We listed our house for sale three days after signing the papers for the Vancouver condo and it sold for 25% over asking to the first person who viewed it. This astonished even our California real estate agent who had been selling houses in our neighborhood for decades! We then had to prepare for an international move while simultaneously preparing my parents house for sale. Fortunately it sold in less than two weeks.

Two months after signing the papers on our Vancouver condo we left California driving our two Teslas and towing our trailer (and there is the ”electric travels” tie-in!). We had prepared in advance all the necessary and quite detailed documentation for crossing the border into Canada. When we arrived at the border customs was almost empty; very few people were crossing in those days due to COVID restrictions. The Canadian customs officials were very friendly and didn’t even bother to inspect everything we had packed into our cars and trailer.

Then it was on to our West Vancouver AirBnB quarantine apartment for two weeks. Rosemary kept busy with her ToTheWeb online marketing consulting business. I had retired in April and amused myself by taking beginning guitar lessons online and running up and down the short steep driveway at our rental place. The time went…slowly.

Snow?!

But then it was over, our household goods shipment crossed the border, and we could move in to our new condo. It literally was new, as the building had only opened in the fall of 2020 and our unit had never been lived in. Now, at the end of December we have almost completed various minor remodeling projects and the condo really feels like ”home”. We now that we are enormously fortunate to have a wonderful new home in a safer and saner country, that we are in good health and have each other. And we found storage for our trailer just 15 minutes away!

We choose the North Shore area of Vancouver in part because it is so close to mountains that offer a network of hiking trails and many months of winter sport activities. The altitude of our local peaks is not that high, just 1200m / 3900 ft, but because we are at latitude 49N the snow can persist into early June at that elevation. On one of our first hikes here last June, it was a warm sunny day at sea level but on the mountain we soon found ourselves in thick snow and lost the trail!

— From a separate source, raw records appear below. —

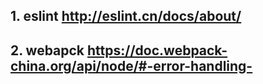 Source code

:## 1. eslint http://eslint.cn/docs/about/ ##
## 2. webapck https://doc.webpack-china.org/api/node/#-error-handling-
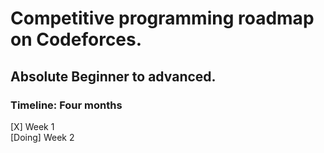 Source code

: # Competitive programming roadmap on Codeforces.
## Absolute Beginner to advanced.
### Timeline: Four months
[X] Week 1 <br>
[Doing] Week 2
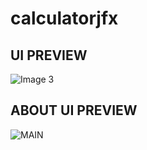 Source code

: # calculatorjfx

## UI PREVIEW
![Image 3](https://user-images.githubusercontent.com/20127375/103181165-72069a00-489e-11eb-81c5-2850aa117c9c.png)

## ABOUT UI PREVIEW
![MAIN](https://user-images.githubusercontent.com/20127375/103181166-73d05d80-489e-11eb-9747-c81cd662b0c3.png)
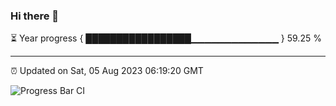 ### Hi there 👋

⏳ Year progress { █████████████████▁▁▁▁▁▁▁▁▁▁▁▁▁ } 59.25 %

---

⏰ Updated on Sat, 05 Aug 2023 06:19:20 GMT

![Progress Bar CI](https://github.com/ZhaoGui/ZhaoGui/workflows/Progress%20Bar%20CI/badge.svg)
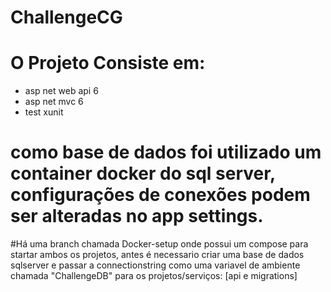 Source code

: # ChallengeCG

# O Projeto Consiste em:
- asp net web api 6
- asp net mvc 6
- test xunit

# como base de dados foi utilizado um container docker do sql server, configurações de conexões podem ser alteradas no app settings.


#Há uma branch chamada Docker-setup onde possui um compose para startar ambos os projetos, antes é necessario criar uma base de dados sqlserver e passar a connectionstring como uma variavel de ambiente chamada "ChallengeDB" para os projetos/serviços: [api e migrations]
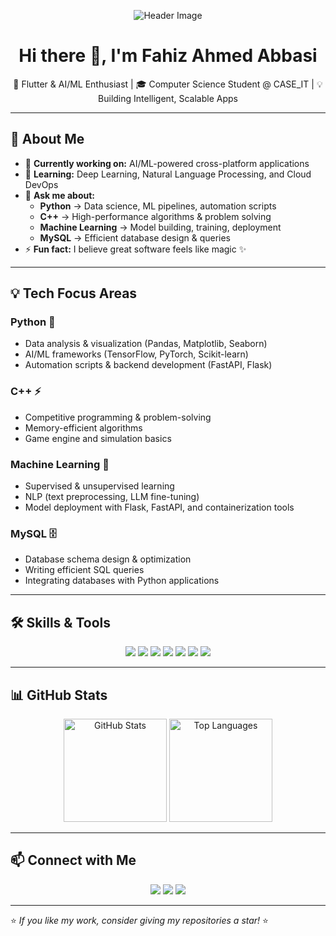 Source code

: <!-- Header Image -->
<p align="center">
  <img src="https://raw.githubusercontent.com/FahizAbbasi01/FahizAbbasi01/main/assets/github-header.png" alt="Header Image" />
</p>

<h1 align="center">Hi there 👋, I'm Fahiz Ahmed Abbasi</h1>
<p align="center">
  🚀 Flutter & AI/ML Enthusiast | 🎓 Computer Science Student @ CASE_IT | 💡 Building Intelligent, Scalable Apps
</p>

---

## 📝 About Me  
- 🔭 **Currently working on:** AI/ML-powered cross-platform applications  
- 🌱 **Learning:** Deep Learning, Natural Language Processing, and Cloud DevOps  
- 💬 **Ask me about:**  
  - **Python** → Data science, ML pipelines, automation scripts  
  - **C++** → High-performance algorithms & problem solving  
  - **Machine Learning** → Model building, training, deployment  
  - **MySQL** → Efficient database design & queries  
- ⚡ **Fun fact:** I believe great software feels like magic ✨  

---

## 💡 Tech Focus Areas  

### **Python 🐍**
- Data analysis & visualization (Pandas, Matplotlib, Seaborn)  
- AI/ML frameworks (TensorFlow, PyTorch, Scikit-learn)  
- Automation scripts & backend development (FastAPI, Flask)  

### **C++ ⚡**
- Competitive programming & problem-solving  
- Memory-efficient algorithms  
- Game engine and simulation basics  

### **Machine Learning 🤖**
- Supervised & unsupervised learning  
- NLP (text preprocessing, LLM fine-tuning)  
- Model deployment with Flask, FastAPI, and containerization tools  

### **MySQL 🗄**
- Database schema design & optimization  
- Writing efficient SQL queries  
- Integrating databases with Python applications  

---

## 🛠 Skills & Tools  
<p align="center">
  <img src="https://img.shields.io/badge/Flutter-02569B?style=for-the-badge&logo=flutter&logoColor=white"/>
  <img src="https://img.shields.io/badge/Dart-0175C2?style=for-the-badge&logo=dart&logoColor=white"/>
  <img src="https://img.shields.io/badge/Python-3776AB?style=for-the-badge&logo=python&logoColor=white"/>
  <img src="https://img.shields.io/badge/C++-00599C?style=for-the-badge&logo=c%2B%2B&logoColor=white"/>
  <img src="https://img.shields.io/badge/SQL-4479A1?style=for-the-badge&logo=mysql&logoColor=white"/>
  <img src="https://img.shields.io/badge/Docker-2496ED?style=for-the-badge&logo=docker&logoColor=white"/>
  <img src="https://img.shields.io/badge/Blender-E2761B?style=for-the-badge&logo=blender&logoColor=white"/>
</p>

---

## 📊 GitHub Stats  
<p align="center">
  <img src="https://github-readme-stats.vercel.app/api?username=FahizAbbasi01&show_icons=true&theme=radical" alt="GitHub Stats" height="165"/>
  <img src="https://github-readme-stats.vercel.app/api/top-langs/?username=FahizAbbasi01&layout=compact&theme=radical" alt="Top Languages" height="165"/>
</p>

---

## 📫 Connect with Me  
<p align="center">
  <a href="https://github.com/FahizAbbasi01"><img src="https://img.shields.io/badge/GitHub-181717?style=for-the-badge&logo=github&logoColor=white"/></a>
  <a href="mailto:fahizabbasi010@gmail.com"><img src="https://img.shields.io/badge/Email-D14836?style=for-the-badge&logo=gmail&logoColor=white"/></a>
  <a href="https://www.linkedin.com/in/fahiz-ahmed-abbasi-301250297/"><img src="https://img.shields.io/badge/LinkedIn-0077B5?style=for-the-badge&logo=linkedin&logoColor=white"/></a>
</p>

---

⭐ *If you like my work, consider giving my repositories a star!* ⭐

With the winter snows now here we are enjoying snowshoeing and working on learning the basics of cross country skiing. It’s not as easy as it looks! Some falling is involved…

2 thoughts on “Reflections On a Year Like No Other

  1. Thank you. I hope you are slowly healing from the loss of your parents. Thank you for mentioning the cause of death. So many have died by Covid and no mention is made in the obituaries. My grandfather died in the 1918 flue epidemic within 24 hours of contracting it., leaving my grandmother a widow 6 months pregnant with my father at age 4 and my aunt at 2 years. She never remarried. But one of thousands suddenly on their own. Just like now. Went from middle class, with a car in 1918! To poverty. Although I have only ancestral ties to Canada, I have considered moving there for a higher proportion of sane people and courteous, civil people.
    My Model X is due in Feb. in theory. Looking forward to posts on winter driving and, if possible, rural electric vehicle infrastructure.

    Like

    • Hi Laurie,

      Thank you for your message, and congratulations on your Model X purchase! This blog is typically about my experience towing our Safari Condo trailer and camping. A good source of information on Tesla vehicles is the Tesla Motors Club Forum at https://teslamotorsclub.com/tmc/forums/-/list where you can search for subjects that interest you, read what Tesla owners have to say and post your questions (need to register on the site but that only requires providing an email address and username, which does not have to be your real name).